[Data listing — start]

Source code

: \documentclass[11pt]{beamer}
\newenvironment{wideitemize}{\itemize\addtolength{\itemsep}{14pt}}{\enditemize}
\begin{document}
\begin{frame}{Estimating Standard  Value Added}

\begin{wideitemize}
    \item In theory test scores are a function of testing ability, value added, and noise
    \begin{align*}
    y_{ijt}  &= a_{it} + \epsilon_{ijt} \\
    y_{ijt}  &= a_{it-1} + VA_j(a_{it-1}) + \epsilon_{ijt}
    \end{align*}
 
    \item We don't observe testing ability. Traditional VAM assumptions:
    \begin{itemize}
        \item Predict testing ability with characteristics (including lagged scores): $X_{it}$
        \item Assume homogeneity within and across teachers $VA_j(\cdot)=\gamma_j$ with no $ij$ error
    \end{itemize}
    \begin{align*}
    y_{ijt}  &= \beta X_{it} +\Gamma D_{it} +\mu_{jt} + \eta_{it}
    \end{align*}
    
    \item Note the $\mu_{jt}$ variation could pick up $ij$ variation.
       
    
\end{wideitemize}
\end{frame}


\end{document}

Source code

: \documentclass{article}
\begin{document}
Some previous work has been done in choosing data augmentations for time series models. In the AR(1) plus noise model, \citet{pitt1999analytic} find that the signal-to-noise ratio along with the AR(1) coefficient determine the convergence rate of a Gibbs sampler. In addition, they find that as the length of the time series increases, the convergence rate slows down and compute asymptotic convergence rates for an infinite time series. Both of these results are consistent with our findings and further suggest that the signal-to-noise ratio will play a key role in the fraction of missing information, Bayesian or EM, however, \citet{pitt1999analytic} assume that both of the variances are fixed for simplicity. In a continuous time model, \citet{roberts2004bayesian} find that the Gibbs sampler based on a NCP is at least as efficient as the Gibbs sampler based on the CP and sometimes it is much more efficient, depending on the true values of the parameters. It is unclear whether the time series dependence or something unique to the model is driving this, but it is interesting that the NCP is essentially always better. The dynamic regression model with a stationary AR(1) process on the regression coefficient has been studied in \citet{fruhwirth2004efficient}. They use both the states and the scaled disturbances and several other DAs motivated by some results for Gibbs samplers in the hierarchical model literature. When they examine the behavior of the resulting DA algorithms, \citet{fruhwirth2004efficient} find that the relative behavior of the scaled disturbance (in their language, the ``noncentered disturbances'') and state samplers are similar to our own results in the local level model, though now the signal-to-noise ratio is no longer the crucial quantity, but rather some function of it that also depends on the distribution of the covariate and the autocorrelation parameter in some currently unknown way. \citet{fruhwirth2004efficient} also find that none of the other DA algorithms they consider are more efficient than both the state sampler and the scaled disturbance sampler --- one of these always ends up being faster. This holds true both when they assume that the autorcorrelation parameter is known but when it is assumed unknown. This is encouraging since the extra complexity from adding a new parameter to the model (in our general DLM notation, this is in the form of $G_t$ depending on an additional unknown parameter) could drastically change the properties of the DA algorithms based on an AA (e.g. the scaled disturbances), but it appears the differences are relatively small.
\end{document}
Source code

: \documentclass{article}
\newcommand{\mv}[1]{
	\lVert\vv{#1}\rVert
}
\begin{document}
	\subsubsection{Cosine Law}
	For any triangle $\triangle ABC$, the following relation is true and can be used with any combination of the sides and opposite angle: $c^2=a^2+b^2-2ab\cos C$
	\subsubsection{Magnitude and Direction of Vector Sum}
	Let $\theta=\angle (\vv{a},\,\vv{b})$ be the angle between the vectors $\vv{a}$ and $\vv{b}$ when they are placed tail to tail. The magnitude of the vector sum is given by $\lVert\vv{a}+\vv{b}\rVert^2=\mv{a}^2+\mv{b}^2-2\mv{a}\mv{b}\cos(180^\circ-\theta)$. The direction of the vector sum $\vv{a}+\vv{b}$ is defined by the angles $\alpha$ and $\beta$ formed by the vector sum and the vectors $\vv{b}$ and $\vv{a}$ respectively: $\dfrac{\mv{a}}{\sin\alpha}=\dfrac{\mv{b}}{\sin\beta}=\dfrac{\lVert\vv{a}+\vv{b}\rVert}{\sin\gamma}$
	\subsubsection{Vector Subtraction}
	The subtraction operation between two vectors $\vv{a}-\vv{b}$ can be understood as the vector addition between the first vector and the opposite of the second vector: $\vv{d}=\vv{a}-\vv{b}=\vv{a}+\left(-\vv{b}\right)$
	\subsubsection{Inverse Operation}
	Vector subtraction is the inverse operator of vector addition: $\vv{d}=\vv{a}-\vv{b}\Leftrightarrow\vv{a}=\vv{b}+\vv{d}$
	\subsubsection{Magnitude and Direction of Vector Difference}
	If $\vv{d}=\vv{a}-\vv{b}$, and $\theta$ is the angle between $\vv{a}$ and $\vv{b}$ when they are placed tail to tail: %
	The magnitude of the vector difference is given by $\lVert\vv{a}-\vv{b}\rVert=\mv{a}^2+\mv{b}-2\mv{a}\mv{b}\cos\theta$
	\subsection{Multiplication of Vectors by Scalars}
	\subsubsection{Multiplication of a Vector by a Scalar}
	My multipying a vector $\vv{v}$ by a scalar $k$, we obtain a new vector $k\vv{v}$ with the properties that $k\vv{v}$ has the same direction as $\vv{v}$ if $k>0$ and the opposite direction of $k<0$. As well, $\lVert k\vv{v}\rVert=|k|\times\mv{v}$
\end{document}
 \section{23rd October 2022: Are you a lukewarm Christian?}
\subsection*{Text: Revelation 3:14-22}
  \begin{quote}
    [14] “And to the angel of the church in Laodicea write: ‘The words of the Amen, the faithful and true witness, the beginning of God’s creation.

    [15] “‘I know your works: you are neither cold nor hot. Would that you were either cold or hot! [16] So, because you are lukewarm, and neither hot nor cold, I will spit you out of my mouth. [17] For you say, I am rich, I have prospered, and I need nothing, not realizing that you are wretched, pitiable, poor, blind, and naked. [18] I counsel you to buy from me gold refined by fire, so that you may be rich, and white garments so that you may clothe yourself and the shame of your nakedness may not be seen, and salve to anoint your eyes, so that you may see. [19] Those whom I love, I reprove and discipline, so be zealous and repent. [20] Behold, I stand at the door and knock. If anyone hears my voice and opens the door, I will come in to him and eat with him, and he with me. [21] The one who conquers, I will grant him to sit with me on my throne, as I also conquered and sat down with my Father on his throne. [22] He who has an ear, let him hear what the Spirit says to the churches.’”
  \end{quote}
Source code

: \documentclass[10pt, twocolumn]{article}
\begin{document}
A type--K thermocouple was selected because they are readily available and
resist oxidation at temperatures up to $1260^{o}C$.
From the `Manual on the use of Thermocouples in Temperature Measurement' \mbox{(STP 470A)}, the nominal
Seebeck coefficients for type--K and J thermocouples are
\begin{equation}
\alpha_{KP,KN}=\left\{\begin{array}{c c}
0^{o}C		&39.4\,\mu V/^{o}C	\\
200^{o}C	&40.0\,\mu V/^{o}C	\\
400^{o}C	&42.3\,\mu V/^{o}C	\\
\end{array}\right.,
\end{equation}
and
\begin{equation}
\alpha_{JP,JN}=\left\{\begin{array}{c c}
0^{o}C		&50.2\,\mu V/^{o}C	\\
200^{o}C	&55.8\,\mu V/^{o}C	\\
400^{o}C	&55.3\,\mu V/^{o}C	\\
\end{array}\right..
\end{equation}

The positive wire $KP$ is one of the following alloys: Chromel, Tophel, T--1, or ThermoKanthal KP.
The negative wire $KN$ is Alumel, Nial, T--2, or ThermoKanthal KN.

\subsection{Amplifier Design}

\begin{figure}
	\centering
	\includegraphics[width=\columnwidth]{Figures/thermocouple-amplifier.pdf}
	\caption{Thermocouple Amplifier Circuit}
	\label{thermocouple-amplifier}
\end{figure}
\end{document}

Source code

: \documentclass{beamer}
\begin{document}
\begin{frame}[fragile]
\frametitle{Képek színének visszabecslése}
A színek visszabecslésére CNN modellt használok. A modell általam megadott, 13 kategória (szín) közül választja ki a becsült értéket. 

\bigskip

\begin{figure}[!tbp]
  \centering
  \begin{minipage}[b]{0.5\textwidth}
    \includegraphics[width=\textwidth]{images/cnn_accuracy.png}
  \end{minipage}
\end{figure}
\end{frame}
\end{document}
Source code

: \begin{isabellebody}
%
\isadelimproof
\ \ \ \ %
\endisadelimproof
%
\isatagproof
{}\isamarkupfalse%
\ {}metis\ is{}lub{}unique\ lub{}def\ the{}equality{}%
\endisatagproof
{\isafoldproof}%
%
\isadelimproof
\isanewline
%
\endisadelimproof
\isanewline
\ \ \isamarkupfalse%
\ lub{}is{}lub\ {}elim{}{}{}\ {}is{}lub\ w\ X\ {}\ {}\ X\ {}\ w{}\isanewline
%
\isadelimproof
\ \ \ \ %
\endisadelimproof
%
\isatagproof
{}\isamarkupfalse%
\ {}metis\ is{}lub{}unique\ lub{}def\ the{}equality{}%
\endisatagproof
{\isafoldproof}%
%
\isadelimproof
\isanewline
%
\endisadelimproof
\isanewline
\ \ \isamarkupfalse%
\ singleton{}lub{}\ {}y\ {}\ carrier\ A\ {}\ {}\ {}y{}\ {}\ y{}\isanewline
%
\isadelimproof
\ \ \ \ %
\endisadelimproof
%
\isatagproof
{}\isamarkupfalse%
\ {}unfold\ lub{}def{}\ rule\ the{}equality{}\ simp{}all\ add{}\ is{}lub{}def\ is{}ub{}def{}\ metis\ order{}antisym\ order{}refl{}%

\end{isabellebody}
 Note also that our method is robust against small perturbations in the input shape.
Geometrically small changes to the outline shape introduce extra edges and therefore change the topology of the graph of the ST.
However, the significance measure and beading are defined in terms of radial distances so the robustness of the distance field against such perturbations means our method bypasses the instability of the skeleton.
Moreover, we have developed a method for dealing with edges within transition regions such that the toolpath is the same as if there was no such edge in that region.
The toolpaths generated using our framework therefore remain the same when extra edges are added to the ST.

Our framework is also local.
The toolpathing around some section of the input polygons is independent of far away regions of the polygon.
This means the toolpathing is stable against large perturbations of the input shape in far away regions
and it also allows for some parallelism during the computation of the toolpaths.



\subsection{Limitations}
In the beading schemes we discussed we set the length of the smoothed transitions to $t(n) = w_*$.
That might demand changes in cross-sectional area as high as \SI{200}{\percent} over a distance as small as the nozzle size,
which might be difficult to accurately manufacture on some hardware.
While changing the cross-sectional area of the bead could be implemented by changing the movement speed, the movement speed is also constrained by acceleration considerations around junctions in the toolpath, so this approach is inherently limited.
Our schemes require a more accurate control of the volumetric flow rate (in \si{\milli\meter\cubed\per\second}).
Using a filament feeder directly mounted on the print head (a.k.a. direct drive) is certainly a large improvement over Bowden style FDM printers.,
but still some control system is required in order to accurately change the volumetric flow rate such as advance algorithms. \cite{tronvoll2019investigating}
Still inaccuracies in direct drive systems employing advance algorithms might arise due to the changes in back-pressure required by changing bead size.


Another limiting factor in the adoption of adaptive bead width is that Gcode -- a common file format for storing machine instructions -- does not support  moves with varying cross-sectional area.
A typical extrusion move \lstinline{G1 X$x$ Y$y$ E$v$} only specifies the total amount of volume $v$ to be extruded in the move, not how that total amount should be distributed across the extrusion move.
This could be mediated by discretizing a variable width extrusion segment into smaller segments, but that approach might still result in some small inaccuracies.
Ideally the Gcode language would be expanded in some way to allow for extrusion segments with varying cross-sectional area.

[Data listing — finish]

-- What to produce --
Gather up the lines containing the word "required" from these records and copy them.

-- Answer --
but still some control system is required in order to accurately change the volumetric flow rate such as advance algorithms. \cite{tronvoll2019investigating}
Still inaccuracies in direct drive systems employing advance algorithms might arise due to the changes in back-pressure required by changing bead size.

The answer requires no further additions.